Over the period of life and living, we humans trash a lot of old items from our homes which are made up of various metals or even alloys. Old and worn out cooking pots, entire cars and trucks which have been totaled in accidents,  toys which the kids have broken, tins of food that we open, old and rusted locks and keys – the list is endless. To make new cars or tins, or even cooking pots, there is an endless growth in the demand for metals.

The growth in demand for metals, which could see needs rise by almost ten times of current levels, calls for a rethink of recycling practices in order to address negative environmental impacts, according to two reports released today by the UNEP-hosted International Resource Panel.

Launched during a high-level dialogue on Resource Efficiency and Sustainable Management of Metals in Berlin, Environmental Risks and Challenges of Anthropogenic Metals Flows and Cycles provides an overview of the environmental challenges of metals and the potential contribution of recycling to mitigate them.

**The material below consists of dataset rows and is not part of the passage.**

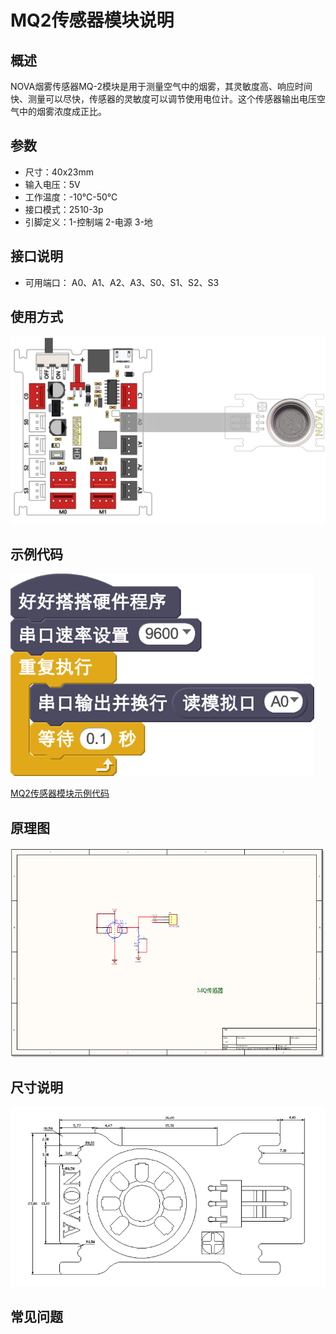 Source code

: # MQ2传感器模块说明

## 概述
NOVA烟雾传感器MQ-2模块是用于测量空气中的烟雾，其灵敏度高、响应时间快、测量可以尽快，传感器的灵敏度可以调节使用电位计。这个传感器输出电压空气中的烟雾浓度成正比。

## 参数
- 尺寸：40x23mm
- 输入电压：5V
- 工作温度：-10℃-50℃
- 接口模式：2510-3p
- 引脚定义：1-控制端 2-电源 3-地

## 接口说明
- 可用端口： A0、A1、A2、A3、S0、S1、S2、S3

## 使用方式
![](./images/09.png)

## 示例代码
![](./images/10.png)

[MQ2传感器模块示例代码](http://www.haohaodada.com/show.php?id=947448)

## 原理图
![](./images/84.png)

## 尺寸说明
![](./images/83.png)

## 常见问题
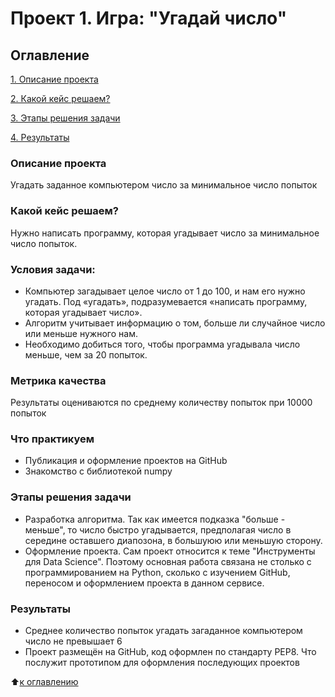 # Проект 1. Игра: "Угадай число"

## Оглавление
[1. Описание проекта](https://github.com/BooBa77/SF_Data_Science/blob/main/Project_01/README.md#Описание-проекта)

[2. Какой кейс решаем?](https://github.com/BooBa77/SF_Data_Science/blob/main/Project_01/README.md#Какой-кейс-решаем?)

[3. Этапы решения задачи](https://github.com/BooBa77/SF_Data_Science/blob/main/Project_01/README.md#Этапы-решения-задачи)

[4. Результаты](https://github.com/BooBa77/SF_Data_Science/blob/main/Project_01/README.md#Результаты)

### Описание проекта
Угадать заданное компьютером число за минимальное число попыток

### Какой кейс решаем?
Нужно написать программу, которая угадывает число за минимальное число попыток.

### Условия задачи:
- Компьютер загадывает целое число от 1 до 100, и нам его нужно угадать. Под «угадать», подразумевается «написать программу, которая угадывает число».
- Алгоритм учитывает информацию о том, больше ли случайное число или меньше нужного нам.
- Необходимо добиться того, чтобы программа угадывала число меньше, чем за 20 попыток.

### Метрика качества
Результаты оцениваются по среднему количеству попыток при 10000 попыток

### Что практикуем
- Публикация и оформление проектов на GitHub
- Знакомство с библиотекой numpy

### Этапы решения задачи
- Разработка алгоритма. 
Так как имеется подказка "больше - меньше", то число быстро угадывается,
предполагая число в середине оставшего диапозона, в большуюю или меньшую сторону.
- Оформление проекта.
Сам проект относится к теме "Инструменты для Data Science". Поэтому основная работа связана не столько с программированием на Python, сколько с изучением GitHub, переносом и оформлением проекта в данном сервисе.  

### Результаты
- Среднее количество попыток угадать загаданное компьютером число не превышает 6
- Проект размещён на GitHub, код оформлен по стандарту PEP8. Что послужит прототипом для оформления последующих проектов

:arrow_up:[к оглавлению](https://github.com/BooBa77/SF_Data_Science/blob/main/Project_01/README.md#Оглавление) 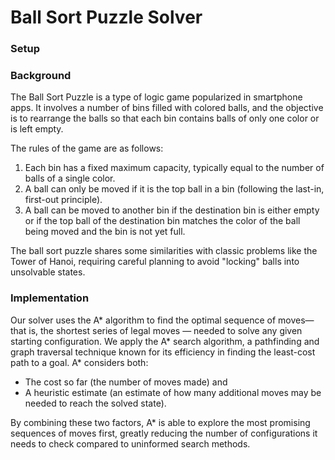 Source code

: # Ball Sort Puzzle Solver

### Setup

### Background

The Ball Sort Puzzle is a type of logic game popularized in smartphone apps. It involves a number of bins filled with colored balls, and the objective is to rearrange the balls so that each bin contains balls of only one color or is left empty.

The rules of the game are as follows:

1. Each bin has a fixed maximum capacity, typically equal to the number of balls of a single color.
2. A ball can only be moved if it is the top ball in a bin (following the last-in, first-out principle).
3. A ball can be moved to another bin if the destination bin is either empty or if the top ball of the destination bin matches the color of the ball being moved and the bin is not yet full.

The ball sort puzzle shares some similarities with classic problems like the Tower of Hanoi, requiring careful planning to avoid "locking" balls into unsolvable states.

### Implementation

Our solver uses the A* algorithm to find the optimal sequence of moves— that is, the shortest series of legal moves — needed to solve any given starting configuration. We apply the A* search algorithm, a pathfinding and graph traversal technique known for its efficiency in finding the least-cost path to a goal. A\* considers both:

- The cost so far (the number of moves made) and
- A heuristic estimate (an estimate of how many additional moves may be needed to reach the solved state).

By combining these two factors, A\* is able to explore the most promising sequences of moves first, greatly reducing the number of configurations it needs to check compared to uninformed search methods.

“As populations in emerging economies adopt similar technologies and lifestyles to those currently used in OECD countries, global metal needs will be three to nine times larger than all the metals currently used in the world,” said UN Under-Secretary-General and UNEP Executive Director Achim Steiner.

“A far more sophisticated approach is urgently needed to address the challenges of recycling complex products, which contain a broad variety of interlinked metals and materials,” he added. “Product designers need to ensure that materials such as rare earth metals in products ranging from solar panels and wind turbine magnets to mobile phones can still be recovered easily when they reach the end of their life.”

In the global economy, metals are extremely necessary in order to build the required infrastructure. So naturally, demand never reduces and instead grows steadily especially in developing countries, with rapid industrialization taking place.

Renewable and ‘green’ energy is becoming the need of the hour in order to cut back on fossil fuel consumption. However, the core of renewables is metal and they are more metal intensive than old fashioned fossil fuel.

“An increased share of recycling of metals can be expected to alleviate some of the adverse environmental pressures from the use and production of metals,” said Ernst Ulrich von Weizsäcker and Ashok Khosla, Co-Chairs of the IRP, in a joint statement.

“However, increased recycling rates alone will not be sufficient but need to be accompanied by a leveling off of the demand curve for metals.”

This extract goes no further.